What is being asked:
Your answer must be an exact copy of the entries below, with no pictures in it.

Stored data:
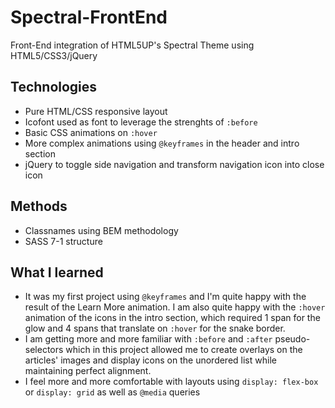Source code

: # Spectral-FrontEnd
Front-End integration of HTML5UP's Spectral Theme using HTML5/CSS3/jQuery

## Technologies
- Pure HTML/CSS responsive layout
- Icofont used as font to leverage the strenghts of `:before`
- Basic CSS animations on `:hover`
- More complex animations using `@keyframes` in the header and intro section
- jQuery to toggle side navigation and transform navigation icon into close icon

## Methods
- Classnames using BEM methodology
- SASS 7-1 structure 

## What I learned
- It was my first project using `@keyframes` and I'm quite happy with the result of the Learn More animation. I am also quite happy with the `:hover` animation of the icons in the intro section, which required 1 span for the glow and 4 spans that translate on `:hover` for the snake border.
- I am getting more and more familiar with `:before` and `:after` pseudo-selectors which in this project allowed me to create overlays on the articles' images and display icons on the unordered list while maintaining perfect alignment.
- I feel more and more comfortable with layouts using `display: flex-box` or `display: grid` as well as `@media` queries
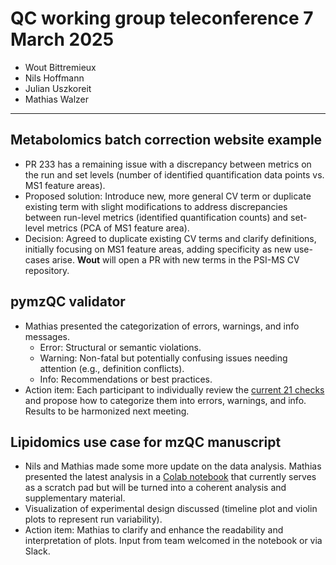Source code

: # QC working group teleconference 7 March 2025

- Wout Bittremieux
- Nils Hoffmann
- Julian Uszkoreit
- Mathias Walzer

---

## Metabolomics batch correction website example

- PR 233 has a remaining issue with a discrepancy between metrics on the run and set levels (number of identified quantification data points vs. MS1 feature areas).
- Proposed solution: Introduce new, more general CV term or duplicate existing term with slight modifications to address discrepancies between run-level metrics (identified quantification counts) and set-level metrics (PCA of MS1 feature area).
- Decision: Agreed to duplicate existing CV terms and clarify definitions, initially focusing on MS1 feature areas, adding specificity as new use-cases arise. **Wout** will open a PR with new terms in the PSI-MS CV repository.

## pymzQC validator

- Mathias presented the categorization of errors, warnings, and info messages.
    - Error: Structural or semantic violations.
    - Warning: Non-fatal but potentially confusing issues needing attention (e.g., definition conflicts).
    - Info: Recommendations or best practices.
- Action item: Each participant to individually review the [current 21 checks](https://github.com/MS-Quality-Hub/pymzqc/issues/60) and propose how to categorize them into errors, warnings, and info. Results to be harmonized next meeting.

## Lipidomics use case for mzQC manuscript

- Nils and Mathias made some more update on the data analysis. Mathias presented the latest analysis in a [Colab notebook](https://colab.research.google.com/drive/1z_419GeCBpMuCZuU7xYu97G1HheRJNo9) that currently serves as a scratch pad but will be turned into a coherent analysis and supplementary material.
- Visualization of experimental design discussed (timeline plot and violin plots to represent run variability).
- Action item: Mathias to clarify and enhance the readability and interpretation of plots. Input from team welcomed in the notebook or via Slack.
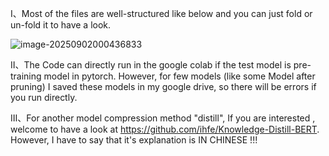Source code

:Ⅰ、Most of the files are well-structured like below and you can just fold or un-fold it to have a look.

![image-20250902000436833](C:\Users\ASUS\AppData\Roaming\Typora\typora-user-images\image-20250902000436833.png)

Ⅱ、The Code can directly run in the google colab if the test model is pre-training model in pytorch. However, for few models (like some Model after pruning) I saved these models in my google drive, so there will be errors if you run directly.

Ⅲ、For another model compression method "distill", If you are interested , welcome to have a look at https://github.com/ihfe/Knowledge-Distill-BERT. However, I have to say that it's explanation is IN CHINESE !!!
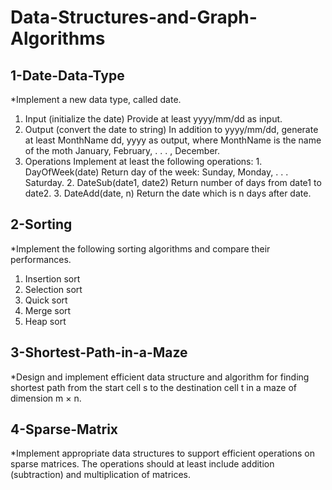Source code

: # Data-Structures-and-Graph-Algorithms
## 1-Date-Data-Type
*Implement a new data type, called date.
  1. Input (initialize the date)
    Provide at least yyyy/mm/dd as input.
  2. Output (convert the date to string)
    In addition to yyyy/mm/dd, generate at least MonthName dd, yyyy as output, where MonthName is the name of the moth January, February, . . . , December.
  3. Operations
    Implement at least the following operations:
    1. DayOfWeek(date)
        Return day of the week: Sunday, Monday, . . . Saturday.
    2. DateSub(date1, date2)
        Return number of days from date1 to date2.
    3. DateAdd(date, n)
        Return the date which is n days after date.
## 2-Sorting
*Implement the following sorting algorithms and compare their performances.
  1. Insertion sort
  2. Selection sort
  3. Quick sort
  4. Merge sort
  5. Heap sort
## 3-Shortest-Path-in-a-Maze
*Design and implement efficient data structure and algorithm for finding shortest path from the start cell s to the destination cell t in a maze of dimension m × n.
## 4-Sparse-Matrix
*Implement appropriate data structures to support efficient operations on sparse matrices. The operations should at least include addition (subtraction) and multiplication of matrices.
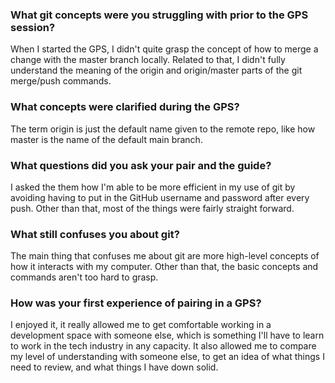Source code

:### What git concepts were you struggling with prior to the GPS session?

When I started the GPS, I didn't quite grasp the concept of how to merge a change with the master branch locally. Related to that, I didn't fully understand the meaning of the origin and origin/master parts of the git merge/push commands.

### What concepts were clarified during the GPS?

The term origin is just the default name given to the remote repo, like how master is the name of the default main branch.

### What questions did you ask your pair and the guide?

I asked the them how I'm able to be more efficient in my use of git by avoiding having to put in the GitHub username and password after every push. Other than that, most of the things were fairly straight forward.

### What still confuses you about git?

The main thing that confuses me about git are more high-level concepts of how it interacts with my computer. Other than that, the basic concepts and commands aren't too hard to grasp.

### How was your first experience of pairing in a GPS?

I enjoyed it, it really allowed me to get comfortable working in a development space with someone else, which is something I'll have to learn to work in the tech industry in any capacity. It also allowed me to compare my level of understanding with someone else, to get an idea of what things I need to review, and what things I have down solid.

Completed exercise:
Source code

: # Spectral-FrontEnd
Front-End integration of HTML5UP's Spectral Theme using HTML5/CSS3/jQuery

## Technologies
- Pure HTML/CSS responsive layout
- Icofont used as font to leverage the strenghts of `:before`
- Basic CSS animations on `:hover`
- More complex animations using `@keyframes` in the header and intro section
- jQuery to toggle side navigation and transform navigation icon into close icon

## Methods
- Classnames using BEM methodology
- SASS 7-1 structure 

## What I learned
- It was my first project using `@keyframes` and I'm quite happy with the result of the Learn More animation. I am also quite happy with the `:hover` animation of the icons in the intro section, which required 1 span for the glow and 4 spans that translate on `:hover` for the snake border.
- I am getting more and more familiar with `:before` and `:after` pseudo-selectors which in this project allowed me to create overlays on the articles' images and display icons on the unordered list while maintaining perfect alignment.
- I feel more and more comfortable with layouts using `display: flex-box` or `display: grid` as well as `@media` queries
Source code

: # QC working group teleconference 7 March 2025

- Wout Bittremieux
- Nils Hoffmann
- Julian Uszkoreit
- Mathias Walzer

---

## Metabolomics batch correction website example

- PR 233 has a remaining issue with a discrepancy between metrics on the run and set levels (number of identified quantification data points vs. MS1 feature areas).
- Proposed solution: Introduce new, more general CV term or duplicate existing term with slight modifications to address discrepancies between run-level metrics (identified quantification counts) and set-level metrics (PCA of MS1 feature area).
- Decision: Agreed to duplicate existing CV terms and clarify definitions, initially focusing on MS1 feature areas, adding specificity as new use-cases arise. **Wout** will open a PR with new terms in the PSI-MS CV repository.

## pymzQC validator

- Mathias presented the categorization of errors, warnings, and info messages.
    - Error: Structural or semantic violations.
    - Warning: Non-fatal but potentially confusing issues needing attention (e.g., definition conflicts).
    - Info: Recommendations or best practices.
- Action item: Each participant to individually review the [current 21 checks](https://github.com/MS-Quality-Hub/pymzqc/issues/60) and propose how to categorize them into errors, warnings, and info. Results to be harmonized next meeting.

## Lipidomics use case for mzQC manuscript

- Nils and Mathias made some more update on the data analysis. Mathias presented the latest analysis in a [Colab notebook](https://colab.research.google.com/drive/1z_419GeCBpMuCZuU7xYu97G1HheRJNo9) that currently serves as a scratch pad but will be turned into a coherent analysis and supplementary material.
- Visualization of experimental design discussed (timeline plot and violin plots to represent run variability).
- Action item: Mathias to clarify and enhance the readability and interpretation of plots. Input from team welcomed in the notebook or via Slack.
Source code

:Ⅰ、Most of the files are well-structured like below and you can just fold or un-fold it to have a look.

![image-20250902000436833](C:\Users\ASUS\AppData\Roaming\Typora\typora-user-images\image-20250902000436833.png)

Ⅱ、The Code can directly run in the google colab if the test model is pre-training model in pytorch. However, for few models (like some Model after pruning) I saved these models in my google drive, so there will be errors if you run directly.

Ⅲ、For another model compression method "distill", If you are interested , welcome to have a look at https://github.com/ihfe/Knowledge-Distill-BERT. However, I have to say that it's explanation is IN CHINESE !!!
Source code

: # Data-Structures-and-Graph-Algorithms
## 1-Date-Data-Type
*Implement a new data type, called date.
  1. Input (initialize the date)
    Provide at least yyyy/mm/dd as input.
  2. Output (convert the date to string)
    In addition to yyyy/mm/dd, generate at least MonthName dd, yyyy as output, where MonthName is the name of the moth January, February, . . . , December.
  3. Operations
    Implement at least the following operations:
    1. DayOfWeek(date)
        Return day of the week: Sunday, Monday, . . . Saturday.
    2. DateSub(date1, date2)
        Return number of days from date1 to date2.
    3. DateAdd(date, n)
        Return the date which is n days after date.
## 2-Sorting
*Implement the following sorting algorithms and compare their performances.
  1. Insertion sort
  2. Selection sort
  3. Quick sort
  4. Merge sort
  5. Heap sort
## 3-Shortest-Path-in-a-Maze
*Design and implement efficient data structure and algorithm for finding shortest path from the start cell s to the destination cell t in a maze of dimension m × n.
## 4-Sparse-Matrix
*Implement appropriate data structures to support efficient operations on sparse matrices. The operations should at least include addition (subtraction) and multiplication of matrices.
Source code

:### What git concepts were you struggling with prior to the GPS session?

When I started the GPS, I didn't quite grasp the concept of how to merge a change with the master branch locally. Related to that, I didn't fully understand the meaning of the origin and origin/master parts of the git merge/push commands.

### What concepts were clarified during the GPS?

The term origin is just the default name given to the remote repo, like how master is the name of the default main branch.

### What questions did you ask your pair and the guide?

I asked the them how I'm able to be more efficient in my use of git by avoiding having to put in the GitHub username and password after every push. Other than that, most of the things were fairly straight forward.

### What still confuses you about git?

The main thing that confuses me about git are more high-level concepts of how it interacts with my computer. Other than that, the basic concepts and commands aren't too hard to grasp.

### How was your first experience of pairing in a GPS?

I enjoyed it, it really allowed me to get comfortable working in a development space with someone else, which is something I'll have to learn to work in the tech industry in any capacity. It also allowed me to compare my level of understanding with someone else, to get an idea of what things I need to review, and what things I have down solid.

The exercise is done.